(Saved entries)
>>>>>
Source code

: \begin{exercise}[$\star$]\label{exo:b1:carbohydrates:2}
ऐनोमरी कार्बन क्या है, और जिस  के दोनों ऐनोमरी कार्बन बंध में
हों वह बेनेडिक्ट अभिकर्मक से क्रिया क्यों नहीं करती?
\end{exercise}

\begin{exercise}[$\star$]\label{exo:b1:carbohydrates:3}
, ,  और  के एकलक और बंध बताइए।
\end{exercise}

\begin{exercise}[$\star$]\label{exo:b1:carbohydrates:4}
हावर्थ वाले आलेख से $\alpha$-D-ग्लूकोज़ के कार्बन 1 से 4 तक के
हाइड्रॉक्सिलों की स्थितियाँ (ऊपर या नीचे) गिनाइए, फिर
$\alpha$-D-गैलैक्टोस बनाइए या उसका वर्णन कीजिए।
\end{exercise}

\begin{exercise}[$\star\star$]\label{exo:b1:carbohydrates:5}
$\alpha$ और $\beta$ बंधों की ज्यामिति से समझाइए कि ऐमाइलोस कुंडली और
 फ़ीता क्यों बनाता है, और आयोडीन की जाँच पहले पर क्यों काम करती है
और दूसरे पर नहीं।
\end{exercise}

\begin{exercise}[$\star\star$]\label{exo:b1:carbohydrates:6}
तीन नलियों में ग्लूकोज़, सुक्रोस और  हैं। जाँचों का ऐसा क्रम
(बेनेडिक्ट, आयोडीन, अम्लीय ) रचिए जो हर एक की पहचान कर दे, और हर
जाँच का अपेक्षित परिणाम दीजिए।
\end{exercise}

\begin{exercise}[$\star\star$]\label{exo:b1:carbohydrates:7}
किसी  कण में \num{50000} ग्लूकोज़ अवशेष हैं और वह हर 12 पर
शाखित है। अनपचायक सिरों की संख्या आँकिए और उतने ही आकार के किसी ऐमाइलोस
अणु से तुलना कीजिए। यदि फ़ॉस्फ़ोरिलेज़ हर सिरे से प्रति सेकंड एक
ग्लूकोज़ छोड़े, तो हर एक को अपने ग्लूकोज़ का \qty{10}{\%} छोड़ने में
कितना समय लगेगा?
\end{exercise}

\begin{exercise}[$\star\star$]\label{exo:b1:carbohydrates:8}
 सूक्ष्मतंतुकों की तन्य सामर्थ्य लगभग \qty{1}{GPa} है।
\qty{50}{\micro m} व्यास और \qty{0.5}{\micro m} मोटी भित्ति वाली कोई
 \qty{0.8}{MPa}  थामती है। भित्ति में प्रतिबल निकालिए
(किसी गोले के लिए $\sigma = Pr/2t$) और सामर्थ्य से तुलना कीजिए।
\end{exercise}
<<<<<
Work to complete :: Print every record exactly, so that each word matches what is written above.

Exercise result ::
Source code

: \begin{exercise}[$\star$]\label{exo:b1:carbohydrates:2}
ऐनोमरी कार्बन क्या है, और जिस  के दोनों ऐनोमरी कार्बन बंध में
हों वह बेनेडिक्ट अभिकर्मक से क्रिया क्यों नहीं करती?
\end{exercise}

\begin{exercise}[$\star$]\label{exo:b1:carbohydrates:3}
, ,  और  के एकलक और बंध बताइए।
\end{exercise}

\begin{exercise}[$\star$]\label{exo:b1:carbohydrates:4}
हावर्थ वाले आलेख से $\alpha$-D-ग्लूकोज़ के कार्बन 1 से 4 तक के
हाइड्रॉक्सिलों की स्थितियाँ (ऊपर या नीचे) गिनाइए, फिर
$\alpha$-D-गैलैक्टोस बनाइए या उसका वर्णन कीजिए।
\end{exercise}

\begin{exercise}[$\star\star$]\label{exo:b1:carbohydrates:5}
$\alpha$ और $\beta$ बंधों की ज्यामिति से समझाइए कि ऐमाइलोस कुंडली और
 फ़ीता क्यों बनाता है, और आयोडीन की जाँच पहले पर क्यों काम करती है
और दूसरे पर नहीं।
\end{exercise}

\begin{exercise}[$\star\star$]\label{exo:b1:carbohydrates:6}
तीन नलियों में ग्लूकोज़, सुक्रोस और  हैं। जाँचों का ऐसा क्रम
(बेनेडिक्ट, आयोडीन, अम्लीय ) रचिए जो हर एक की पहचान कर दे, और हर
जाँच का अपेक्षित परिणाम दीजिए।
\end{exercise}

\begin{exercise}[$\star\star$]\label{exo:b1:carbohydrates:7}
किसी  कण में \num{50000} ग्लूकोज़ अवशेष हैं और वह हर 12 पर
शाखित है। अनपचायक सिरों की संख्या आँकिए और उतने ही आकार के किसी ऐमाइलोस
अणु से तुलना कीजिए। यदि फ़ॉस्फ़ोरिलेज़ हर सिरे से प्रति सेकंड एक
ग्लूकोज़ छोड़े, तो हर एक को अपने ग्लूकोज़ का \qty{10}{\%} छोड़ने में
कितना समय लगेगा?
\end{exercise}

\begin{exercise}[$\star\star$]\label{exo:b1:carbohydrates:8}
 सूक्ष्मतंतुकों की तन्य सामर्थ्य लगभग \qty{1}{GPa} है।
\qty{50}{\micro m} व्यास और \qty{0.5}{\micro m} मोटी भित्ति वाली कोई
 \qty{0.8}{MPa}  थामती है। भित्ति में प्रतिबल निकालिए
(किसी गोले के लिए $\sigma = Pr/2t$) और सामर्थ्य से तुलना कीजिए।
\end{exercise}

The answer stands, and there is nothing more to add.